▶ [EXERCISE AIM]: Look for "afternoon" in each line of the records, and copy the lines that have it.

────

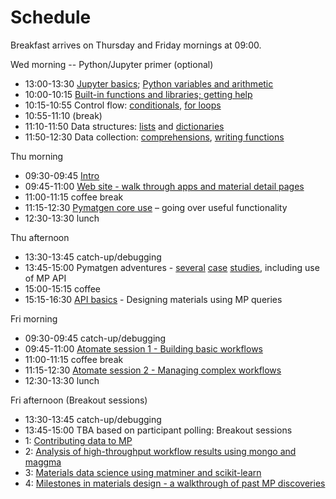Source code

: # Schedule

Breakfast arrives on Thursday and Friday mornings at 09:00.

Wed morning -- Python/Jupyter primer (optional)
* 13:00-13:30 [Jupyter basics](python-primer/episodes/Introduction%20and%20Jupyter%20Use.ipynb); [Python variables and arithmetic](python-primer/episodes/Variables%20and%20built-in%20functions.ipynb)
* 10:00-10:15 [Built-in functions and libraries; getting help](python-primer/episodes/Variables%20and%20built-in%20functions.ipynb)
* 10:15-10:55 Control flow: [conditionals](python-primer/episodes/Conditionals.ipynb), [for loops](python-primer/episodes/For%20loops.ipynb)
* 10:55-11:10 (break)
* 11:10-11:50 Data structures: [lists](python-primer/episodes/Lists.ipynb) and [dictionaries](python-primer/episodes/Dictionaries.ipynb)
* 11:50-12:30 Data collection: [comprehensions](python-primer/episodes/Comprehensions.ipynb), [writing functions](python-primer/episodes/Writing%20Functions.ipynb)

Thu morning
* 09:30-09:45 [Intro](Intro_Persson.pdf)
* 09:45-11:00 [Web site - walk through apps and material detail pages](website/website_walkthrough.ipynb)
* 11:00-11:15 coffee break
* 11:15-12:30 [Pymatgen core use](pymatgen/core/pymatgen_core.ipynb) – going over useful functionality
* 12:30-13:30 lunch

Thu afternoon
* 13:30-13:45 catch-up/debugging
* 13:45-15:00 Pymatgen adventures - [several](pymatgen/Thermochemistry.ipynb) [case](pymatgen/Electronic%20Structure.ipynb) [studies](pymatgen/Epitaxial%20Analysis.ipynb), including use of MP API
* 15:00-15:15 coffee
* 15:15-16:30 [API basics](API_use/api_use_2017.ipynb) - Designing materials using MP queries

Fri morning
* 09:30-09:45 catch-up/debugging
* 09:45-11:00 [Atomate session 1 - Building basic workflows](Atomate/Intro_Session_Lecture.pdf)
* 11:00-11:15 coffee break
* 11:15-12:30 [Atomate session 2 - Managing complex workflows](https://www.youtube.com/watch?v=dQw4w9WgXcQ)
* 12:30-13:30 lunch

Fri afternoon (Breakout sessions)
* 13:30-13:45 catch-up/debugging
* 13:45-15:00 TBA based on participant polling: Breakout sessions
* 1: [Contributing data to MP](mpcontribs/mpcontribs.ipynb)
* 2: [Analysis of high-throughput workflow results using mongo and maggma](https://www.youtube.com/watch?v=dQw4w9WgXcQ)
* 3: [Materials data science using matminer and scikit-learn](https://www.youtube.com/watch?v=dQw4w9WgXcQ)
* 4: [Milestones in materials design - a walkthrough of past MP discoveries](https://www.youtube.com/watch?v=dQw4w9WgXcQ)
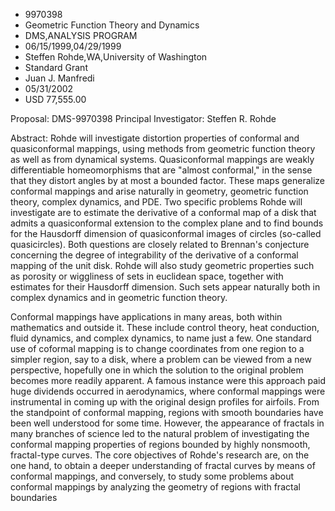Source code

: 
* 9970398
* Geometric Function Theory and Dynamics
* DMS,ANALYSIS PROGRAM
* 06/15/1999,04/29/1999
* Steffen Rohde,WA,University of Washington
* Standard Grant
* Juan J. Manfredi
* 05/31/2002
* USD 77,555.00

Proposal: DMS-9970398 Principal Investigator: Steffen R. Rohde

Abstract: Rohde will investigate distortion properties of conformal and
quasiconformal mappings, using methods from geometric function theory as well as
from dynamical systems. Quasiconformal mappings are weakly differentiable
homeomorphisms that are "almost conformal," in the sense that they distort
angles by at most a bounded factor. These maps generalize conformal mappings and
arise naturally in geometry, geometric function theory, complex dynamics, and
PDE. Two specific problems Rohde will investigate are to estimate the derivative
of a conformal map of a disk that admits a quasiconformal extension to the
complex plane and to find bounds for the Hausdorff dimension of quasiconformal
images of circles (so-called quasicircles). Both questions are closely related
to Brennan's conjecture concerning the degree of integrability of the derivative
of a conformal mapping of the unit disk. Rohde will also study geometric
properties such as porosity or wiggliness of sets in euclidean space, together
with estimates for their Hausdorff dimension. Such sets appear naturally both in
complex dynamics and in geometric function theory.

Conformal mappings have applications in many areas, both within mathematics and
outside it. These include control theory, heat conduction, fluid dynamics, and
complex dynamics, to name just a few. One standard use of coformal mapping is to
change coordinates from one region to a simpler region, say to a disk, where a
problem can be viewed from a new perspective, hopefully one in which the
solution to the original problem becomes more readily apparent. A famous
instance were this approach paid huge dividends occurred in aerodynamics, where
conformal mappings were instrumental in coming up with the original design
profiles for airfoils. From the standpoint of conformal mapping, regions with
smooth boundaries have been well understood for some time. However, the
appearance of fractals in many branches of science led to the natural problem of
investigating the conformal mapping properties of regions bounded by highly
nonsmooth, fractal-type curves. The core objectives of Rohde's research are, on
the one hand, to obtain a deeper understanding of fractal curves by means of
conformal mappings, and conversely, to study some problems about conformal
mappings by analyzing the geometry of regions with fractal boundaries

────

▶ [EXPECTED OUTPUT]:
Thu afternoon
Fri afternoon (Breakout sessions)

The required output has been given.